Maputo (Agence Fides) – « Nous ne voulons pas de capulane, nous demandons dignité et respect des droits pour tous ». En vue de la Journée de la femme mozambicaine, le 7 avril prochain, les femmes du pays ont lancé un appel à Gueta Selemane Chapo, épouse du président Daniel Francisco Chapo, après avoir appris que des tissus colorés typiques du Mozambique seraient distribués pour commémorer cette journée.
« Nous avons appris que vous aviez l'intention d'offrir des capulanas à toutes les femmes du pays. Au nom de toutes nos mères, filles, sœurs et grands-mères, nous exprimons notre profonde indignation. Non pas parce que nous n'apprécions pas les gestes symboliques, mais parce qu'en ce moment, le peuple mozambicain est confronté à des souffrances réelles et urgentes », peut-on lire dans la note reçue par l'Agence Fides, signée par un groupe de femmes mozambicaines unies au nom de la dignité et des droits de tous.

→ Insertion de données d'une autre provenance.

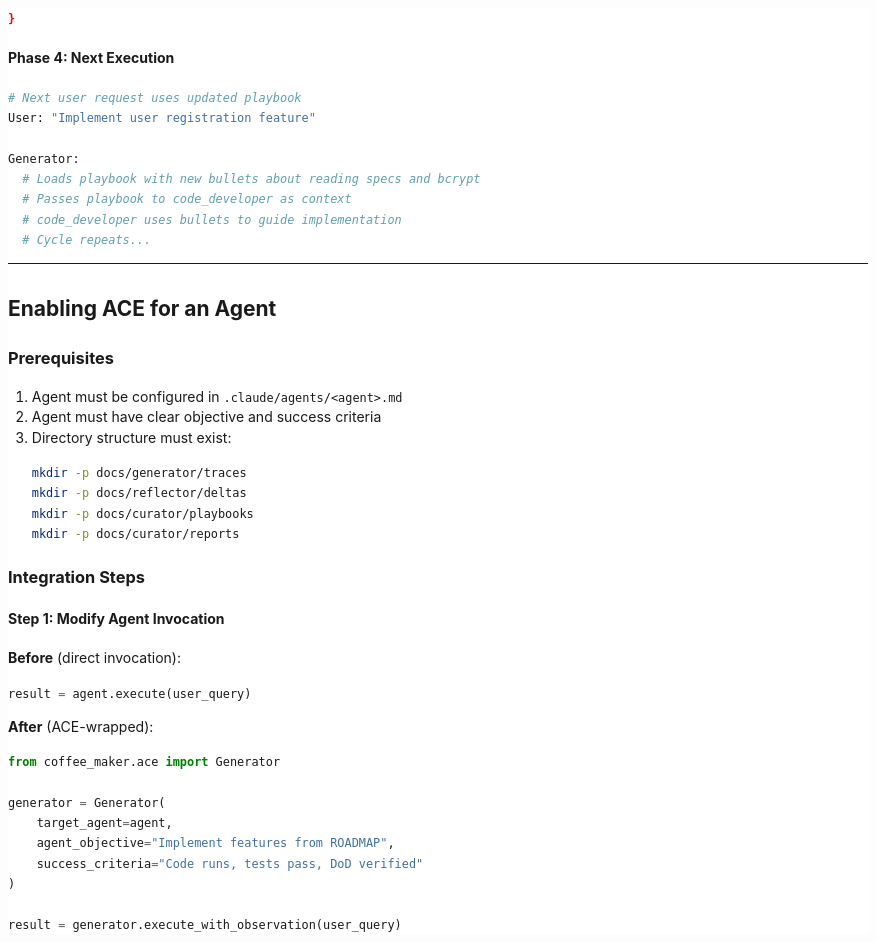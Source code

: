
 ```json
}
```

#### Phase 4: Next Execution

```bash
# Next user request uses updated playbook
User: "Implement user registration feature"

Generator:
  # Loads playbook with new bullets about reading specs and bcrypt
  # Passes playbook to code_developer as context
  # code_developer uses bullets to guide implementation
  # Cycle repeats...
```

---

## Enabling ACE for an Agent

### Prerequisites

1. Agent must be configured in `.claude/agents/<agent>.md`
2. Agent must have clear objective and success criteria
3. Directory structure must exist:
   ```bash
   mkdir -p docs/generator/traces
   mkdir -p docs/reflector/deltas
   mkdir -p docs/curator/playbooks
   mkdir -p docs/curator/reports
   ```

### Integration Steps

#### Step 1: Modify Agent Invocation

**Before** (direct invocation):
```python
result = agent.execute(user_query)
```

**After** (ACE-wrapped):
```python
from coffee_maker.ace import Generator

generator = Generator(
    target_agent=agent,
    agent_objective="Implement features from ROADMAP",
    success_criteria="Code runs, tests pass, DoD verified"
)

result = generator.execute_with_observation(user_query)
```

« Nos enfants continuent de mourir dans des hôpitaux aux conditions précaires. Les femmes enceintes dorment dans des lits sans matelas, les parturientes attendent des soins sans médicaments essentiels et les familles souffrent du manque de soins de santé de base. Nous nous demandons : qu'y a-t-il à célébrer ? Célébrer l'absence d'hôpitaux dignes de ce nom ? Célébrer le gaspillage des ressources publiques ? Célébrer les inégalités et la violence qui persistent dans notre pays ? Nous demandons plus de sensibilité. Les gens souffrent et attendent des solutions concrètes, pas des gestes spectaculaires. »
Les femmes insistent pour que les ressources de l'État ne soient pas utilisées pour célébrer un geste symbolique alors que tant de vies sont en danger. « Nous ne voulons pas de capulane, nous en avons déjà dans nos sacs et nous n'avons pas besoin d'autres. Cette initiative, soulignent-elles, ne résout pas les vrais problèmes auxquels nous sommes confrontées. L'argent promis pour ce cadeau symbolique devrait servir à sauver des vies, à garantir des médicaments, des lits, de la nourriture et la dignité à chaque femme, enfant et famille mozambicains. »

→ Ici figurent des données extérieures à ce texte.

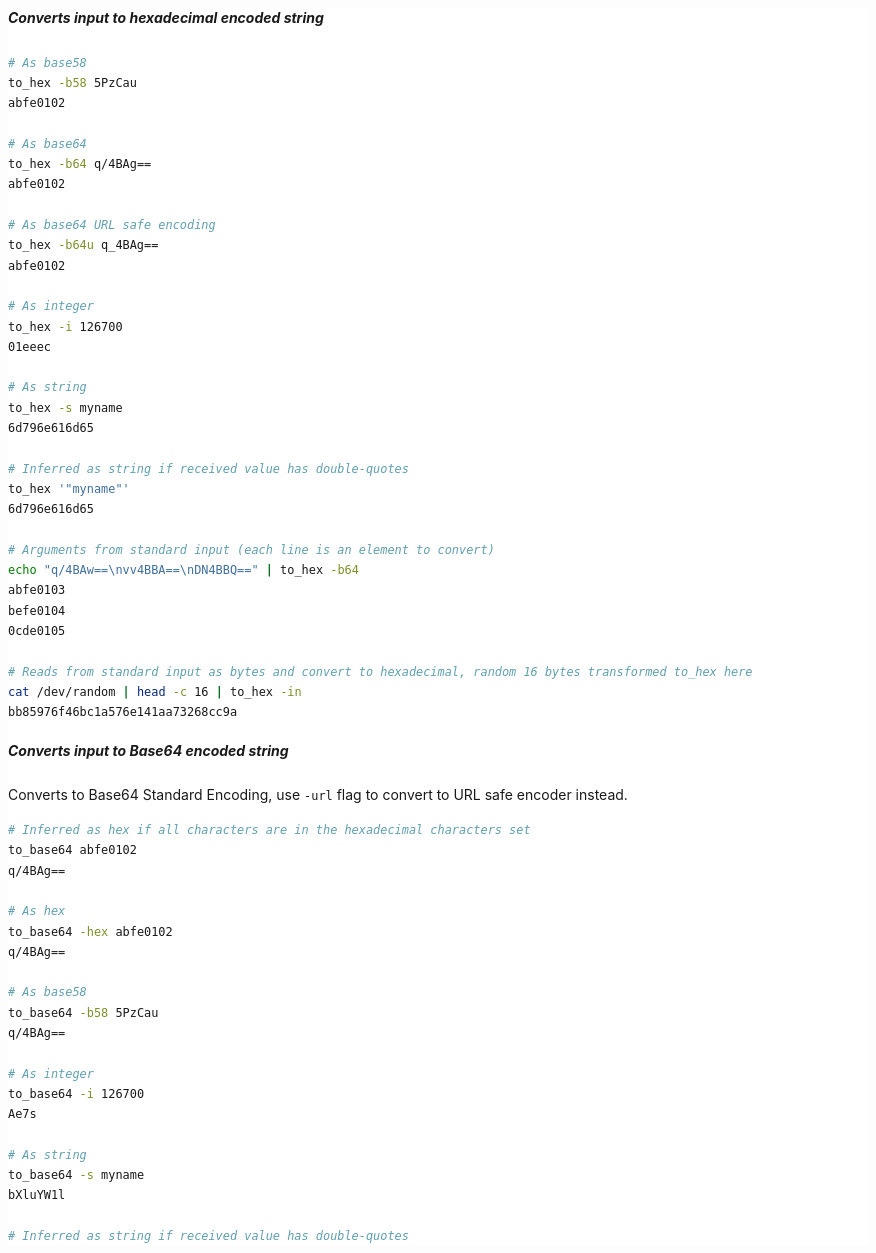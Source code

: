 ##### Converts input to hexadecimal encoded string

```bash
# As base58
to_hex -b58 5PzCau
abfe0102

# As base64
to_hex -b64 q/4BAg==
abfe0102

# As base64 URL safe encoding
to_hex -b64u q_4BAg==
abfe0102

# As integer
to_hex -i 126700
01eeec

# As string
to_hex -s myname
6d796e616d65

# Inferred as string if received value has double-quotes
to_hex '"myname"'
6d796e616d65

# Arguments from standard input (each line is an element to convert)
echo "q/4BAw==\nvv4BBA==\nDN4BBQ==" | to_hex -b64
abfe0103
befe0104
0cde0105

# Reads from standard input as bytes and convert to hexadecimal, random 16 bytes transformed to_hex here
cat /dev/random | head -c 16 | to_hex -in
bb85976f46bc1a576e141aa73268cc9a
```

##### Converts input to Base64 encoded string

Converts to Base64 Standard Encoding, use `-url` flag to convert to URL safe encoder instead.

```bash
# Inferred as hex if all characters are in the hexadecimal characters set
to_base64 abfe0102
q/4BAg==

# As hex
to_base64 -hex abfe0102
q/4BAg==

# As base58
to_base64 -b58 5PzCau
q/4BAg==

# As integer
to_base64 -i 126700
Ae7s

# As string
to_base64 -s myname
bXluYW1l

# Inferred as string if received value has double-quotes
```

« Nous demandons que soient respectés les droits à la dignité, à la santé et à la justice sociale. Nous en avons assez du silence et de l'inaction, assez de la propagande alors que les hôpitaux, les écoles et les familles souffrent. Nous demandons que ces fonds soient utilisés là où ils sont vraiment nécessaires : dans la vie des femmes et des enfants qui souffrent chaque jour dans notre pays », concluent-elles.